PROBLEM REQUIREMENTS: How many lines below hold the string "scale"? Report that number alone.

PROVIDED RECORDS:
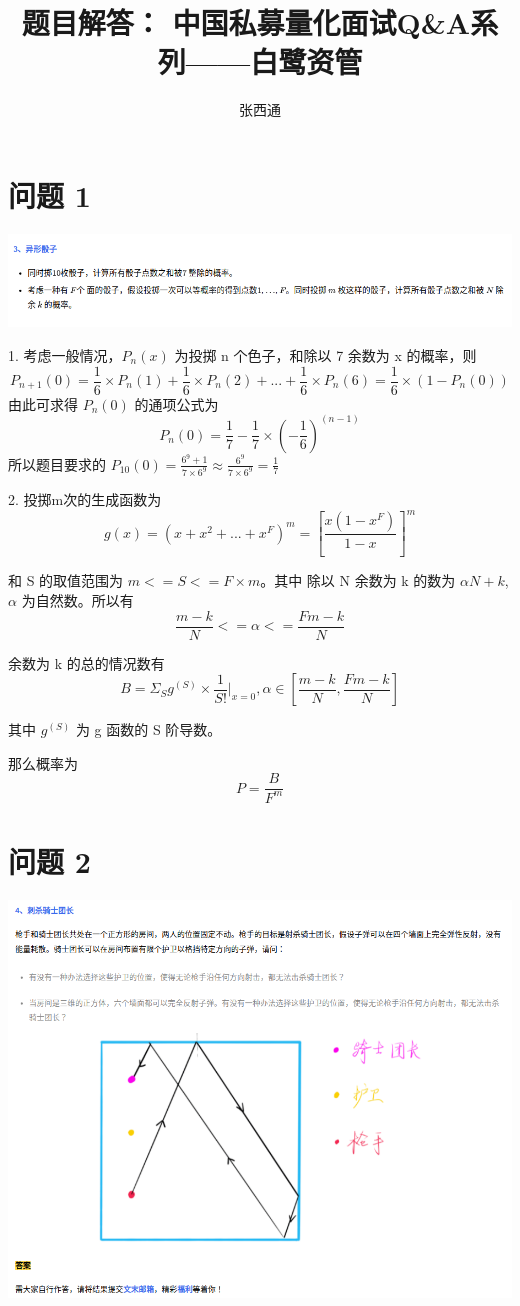 \documentclass{article}
\title{题目解答： 中国私募量化面试Q&A系列——白鹭资管}
\author{张西通}
\date{}
\begin{document}
\section{问题 1}
\includegraphics[scale=0.5]{dice.png}

1. 考虑一般情况，$P_n(x)$ 为投掷 n 个色子，和除以 7 余数为 x 的概率，则
$$
P_{n+1}(0) = \frac{1}{6} \times P_n(1) + \frac{1}{6} \times P_n(2) + ... + \frac{1}{6} \times P_n(6) = \frac{1}{6} \times (1 - P_n(0)) 
$$
由此可求得 $P_n(0)$ 的通项公式为
$$
P_n(0) = \frac{1}{7} - \frac{1}{7}\times(-\frac{1}{6})^{(n-1)}
$$
所以题目要求的 $P_{10}(0) = \frac{6^9 + 1}{7 \times 6^9} \approx \frac{6^9}{7 \times 6^9} = \frac{1}{7}$

\vspace{60pt}
2. 投掷m次的生成函数为
$$
g(x) = (x + x^2 + ... + x^F)^m = [\frac{x(1-x^F)}{1-x}]^m
$$

和 S 的取值范围为 $m <= S <= F \times m $。其中 除以 N 余数为 k 的数为 $ \alpha N + k $, $\alpha$ 为自然数。所以有
$$
\frac{m-k}{N} <= \alpha <= \frac{Fm-k}{N}
$$

余数为 k 的总的情况数有
$$
B = \Sigma_S g^{(S)} \times \frac{1}{S!} |_{x=0},  \alpha \in [\frac{m-k}{N}, \frac{Fm-k}{N}] 
$$

其中 $g^{(S)}$ 为 g 函数的 S 阶导数。

那么概率为
$$
P = \frac{B}{F^m}
$$





\newpage
\section{问题 2}
\includegraphics[scale=0.5]{knight.png}
\end{document}
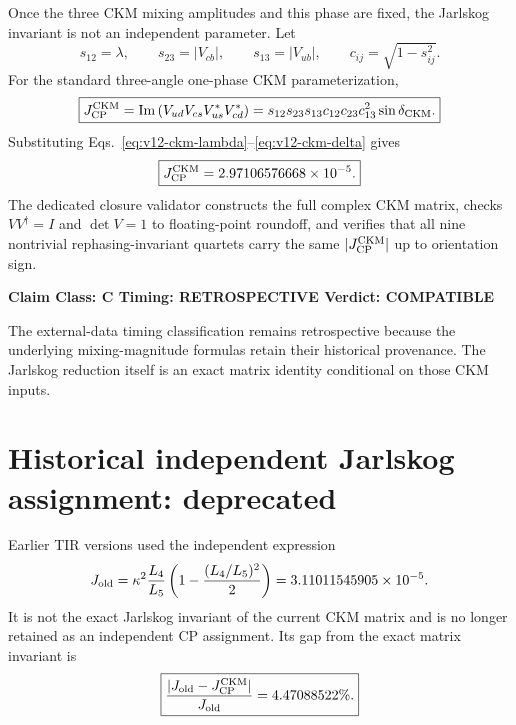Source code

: \documentclass[11pt,a4paper,twoside]{book}
\theoremstyle{definition}
\newcommand{\vTwelveStatus}[3]{\par\noindent\textbf{Claim Class: #1 \quad Timing: #2 \quad Verdict: #3}\par}
\begin{document}
Once the three CKM mixing amplitudes and this phase are fixed, the Jarlskog
invariant is not an independent parameter.  Let
\begin{equation}
s_{12}=\lambda,
\qquad
s_{23}=|V_{cb}|,
\qquad
s_{13}=|V_{ub}|,
\qquad
c_{ij}=\sqrt{1-s_{ij}^2}.
\label{eq:v12-ckm-sines}
\end{equation}
For the standard three-angle one-phase CKM parameterization,
\begin{equation}
\boxed{
J_{\rm CP}^{\rm CKM}
=\operatorname{Im}
\left(V_{ud}V_{cs}V_{us}^{\ast}V_{cd}^{\ast}\right)
=s_{12}s_{23}s_{13}c_{12}c_{23}c_{13}^{2}\sin\delta_{\rm CKM}.
}
\label{eq:v12-ckm-jarlskog}
\end{equation}
Substituting Eqs.~\eqref{eq:v12-ckm-lambda}--\eqref{eq:v12-ckm-delta}
gives
\begin{equation}
\boxed{
J_{\rm CP}^{\rm CKM}
=2.97106576668\times10^{-5}.
}
\label{eq:v12-ckm-jarlskog-value}
\end{equation}
The dedicated closure validator constructs the full complex CKM matrix,
checks $VV^\dagger=I$ and $\det V=1$ to floating-point roundoff, and verifies
that all nine nontrivial rephasing-invariant quartets carry the same
$|J_{\rm CP}^{\rm CKM}|$ up to orientation sign.

\vTwelveStatus{C}{RETROSPECTIVE}{COMPATIBLE}
The external-data timing classification remains retrospective because the
underlying mixing-magnitude formulas retain their historical provenance.  The
Jarlskog reduction itself is an exact matrix identity conditional on those CKM
inputs.

\section{Historical independent Jarlskog assignment: deprecated}
Earlier TIR versions used the independent expression
\begin{equation}
J_{\rm old}
=\kappa^2\frac{L_4}{L_5}
\left(1-\frac{(L_4/L_5)^2}{2}\right)
=3.11011545905\times10^{-5}.
\label{eq:v12-ckm-j-old}
\end{equation}
It is not the exact Jarlskog invariant of the current CKM matrix and is no
longer retained as an independent CP assignment.  Its gap from the exact matrix
invariant is
\begin{equation}
\boxed{
\frac{|J_{\rm old}-J_{\rm CP}^{\rm CKM}|}{J_{\rm old}}
=4.47088522\%.
}
\label{eq:v12-ckm-j-old-gap}
\end{equation}
\end{document}
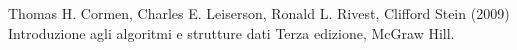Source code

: \begin{thebibliography}{9}
Thomas H. Cormen, Charles E. Leiserson, Ronald L. Rivest, Clifford Stein (2009) Introduzione agli algoritmi e strutture dati Terza edizione, McGraw Hill.

\end{thebibliography}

RESPONSE TO THIS TASK: 2